SG-5100 takes over 20 minutes to boot after eMMC failure
-
The eMMC in my SG-5100 failed a couple of weeks ago. I managed to get things going again by installing an SSD drive and I thought everything was working fine again until I had to shut down the 5100 yesterday. Now, the 5100 takes over 20 minutes (close to 30) to POST from power off or a warm reboot. The console displays an A2 code followed by a B4 some 5-10 minutes after that. Eventually, the boot sequence continues and pfSense starts up without further issue.
Immediately after reinstalling pfSense to the SSD, I didn't experience this startup delay, it's only started happening some time in the last few days; I wonder if the eMMC has further degraded such that it is providing some sort of false signal to the 5100's BIOS rather than the timeout errors I was initially seeing.
I've found at least a couple of threads here that discuss this problem but I haven't seen a resolution to it.

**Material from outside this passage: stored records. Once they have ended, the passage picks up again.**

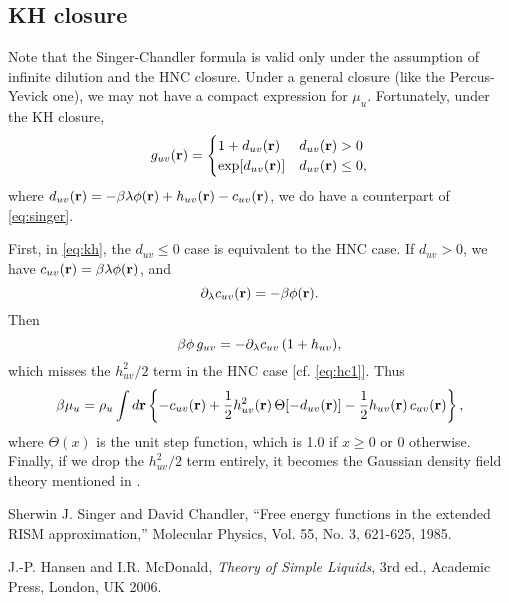 \documentclass{article}
\begin{document}
\subsection{KH closure}

Note that the Singer-Chandler formula is valid
  only under the assumption of infinite dilution
  and the HNC closure.
Under a general closure (like the Percus-Yevick one),
  we may not have a compact expression for $\mu_u$.
Fortunately, under the KH closure,
\begin{equation}
  g_{uv}(\mathbf{r}) =
  \begin{cases}
    1 + d_{uv}(\mathbf{r})
    & d_{uv}(\mathbf{r}) > 0
  \\
    \exp[ d_{uv}(\mathbf{r}) ]
    & d_{uv}(\mathbf{r}) \le 0,
  \end{cases}
  \label{eq:kh}
\end{equation}
where $d_{uv}(\mathbf{r}) = -\beta \lambda \phi(\mathbf{r}) + h_{uv}(\mathbf{r}) - c_{uv}(\mathbf{r})$,
we do have a counterpart of \eqref{eq:singer}.


First, in \eqref{eq:kh}, the $d_{uv} \le 0$ case is equivalent to the HNC case.
%
If $d_{uv} > 0$, we have $c_{uv}(\mathbf{r}) = \beta \lambda \phi(\mathbf{r})$, and
\[
  \partial_\lambda c_{uv}(\mathbf{r}) = -\beta \phi(\mathbf{r}).
\]
Then
\[
  \beta \phi \, g_{uv}
  = -\partial_\lambda c_{uv} \, (1 + h_{uv}),
\]
which misses the $h_{uv}^2/2$ term in the HNC case
  [cf. \eqref{eq:hc1}].
Thus
%
\begin{equation}
\beta \mu_u
  =
  \rho_u \int d\mathbf{r}
  \left\{
    - c_{uv}(\mathbf{r})
    + \frac{1}{2} h_{uv}^2(\mathbf{r}) \, \Theta[ -d_{uv}(\mathbf{r}) ]
    - \frac{1}{2} h_{uv}(\mathbf{r}) \, c_{uv}(\mathbf{r})
  \right\},
  \label{eq:singer-kh}
\end{equation}
%
where $\Theta(x)$ is the unit step function,
which is 1.0 if $x \ge 0$ or 0 otherwise.
%
Finally, if we drop the $h_{uv}^2/2$ term entirely,
it becomes the Gaussian density field theory mentioned in \cite{singer}.




\begin{thebibliography}{100}

  Sherwin J. Singer and David Chandler,
  ``Free energy functions in the extended RISM approximation,''
  Molecular Physics, Vol. 55, No. 3, 621-625,
  1985.

  J.-P. Hansen and I.R. McDonald,
  {\it Theory of Simple Liquids}, 3rd ed.,
  Academic Press, London, UK 2006.

\end{thebibliography}
\end{document}
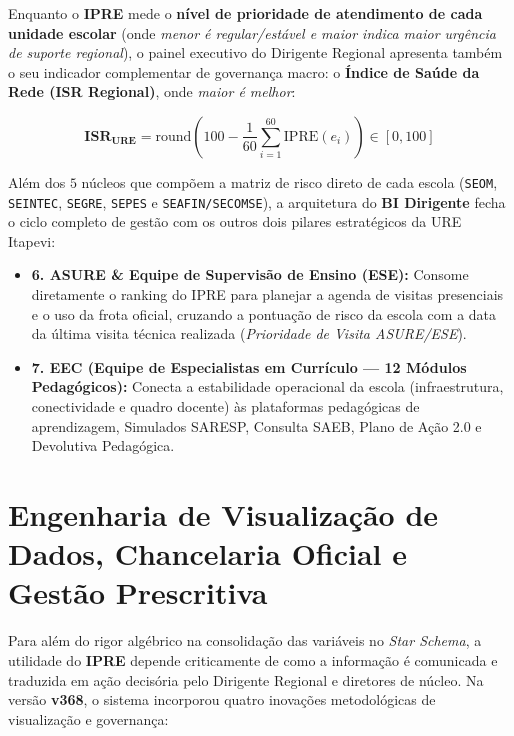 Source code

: \documentclass[9pt,a4paper]{extarticle}
\begin{document}
Enquanto o \textbf{IPRE} mede o \textbf{nível de prioridade de atendimento de cada unidade escolar} (onde \emph{menor é regular/estável e maior indica maior urgência de suporte regional}), o painel executivo do Dirigente Regional apresenta também o seu indicador complementar de governança macro: o \textbf{Índice de Saúde da Rede (ISR Regional)}, onde \emph{maior é melhor}:

\begin{equation}
\mathbf{\text{ISR}_{\text{URE}}} = \text{round}\left(100 - \frac{1}{60}\sum_{i=1}^{60} \text{IPRE}(e_i)\right) \in [0, 100]
\end{equation}

Além dos $5$ núcleos que compõem a matriz de risco direto de cada escola (\texttt{SEOM}, \texttt{SEINTEC}, \texttt{SEGRE}, \texttt{SEPES} e \texttt{SEAFIN/SECOMSE}), a arquitetura do \textbf{BI Dirigente} fecha o ciclo completo de gestão com os outros dois pilares estratégicos da URE Itapevi:
\begin{itemize}[leftmargin=1.5em, itemsep=3pt]
    \item \textbf{6. ASURE \& Equipe de Supervisão de Ensino (ESE):} Consome diretamente o ranking do IPRE para planejar a agenda de visitas presenciais e o uso da frota oficial, cruzando a pontuação de risco da escola com a data da última visita técnica realizada (\emph{Prioridade de Visita ASURE/ESE}).
    \item \textbf{7. EEC (Equipe de Especialistas em Currículo --- 12 Módulos Pedagógicos):} Conecta a estabilidade operacional da escola (infraestrutura, conectividade e quadro docente) às plataformas pedagógicas de aprendizagem, Simulados SARESP, Consulta SAEB, Plano de Ação 2.0 e Devolutiva Pedagógica.
\end{itemize}

\section{Engenharia de Visualização de Dados, Chancelaria Oficial e Gestão Prescritiva}

Para além do rigor algébrico na consolidação das variáveis no \emph{Star Schema}, a utilidade do \textbf{IPRE} depende criticamente de como a informação é comunicada e traduzida em ação decisória pelo Dirigente Regional e diretores de núcleo. Na versão \textbf{v368}, o sistema incorporou quatro inovações metodológicas de visualização e governança:
\end{document}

How can I get the eMMC to be completely ignored by the BIOS? I see it as a boot option but I've disabled it everywhere I could find a reference to it in the BIOS… yet it still appears to be interfering with the boot process.
Help!
-
@hayescompatible What do you see on the console? What are your boot settings at in the BIOS? How did you install pfSense after installing the M.2? Have you tried resetting the BIOS to defaults and seeing if that helps?
I have seen a failed eMMC, in the worst case stage, can effect the ability of the system to boot a system (this is not limited to the just the 5100).
-
@rcoleman-netgate I'll post screenshots of the console as I get them. I have some time this afternoon to reboot the router without affecting anyone else in the household.
I obtained the latest pfSense Plus image from Netgate support, installed to the SSD from a USB key and then restored my most recent pfSense backup. Prior to the SSD installation, the 5100 was complaining of timeout errors on boot when accessing the boot partition on the eMMC.
Was hoping there was a quicker way of getting to the BIOS settings or at least resetting the settings to factory defaults via jumpers on the motherboard but I'm afraid I will have to wait the half hour while it reboots and then possibly another half hour if the BIOS reset doesn't work…
-
@hayescompatible said in SG-5100 takes over 20 minutes to boot after eMMC failure:
installed to the SSD from a USB key
Did you install as UEFI or MBR?
I suspect it's a case of how the BIOS is looking for the devices.
There aren't any jumpers or anything you need on the board. The BIOS or the boot install is likely the culprit. -
@rcoleman-netgate I installed as UEFI because otherwise, the SSD is not recognized as a boot device by the BIOS.
Here is the pfSense info as presented on the dashboard:
After I rebooted, I connected a keyboard and serial cable to the 5100, and jumped into the BIOS and loaded optimized defaults.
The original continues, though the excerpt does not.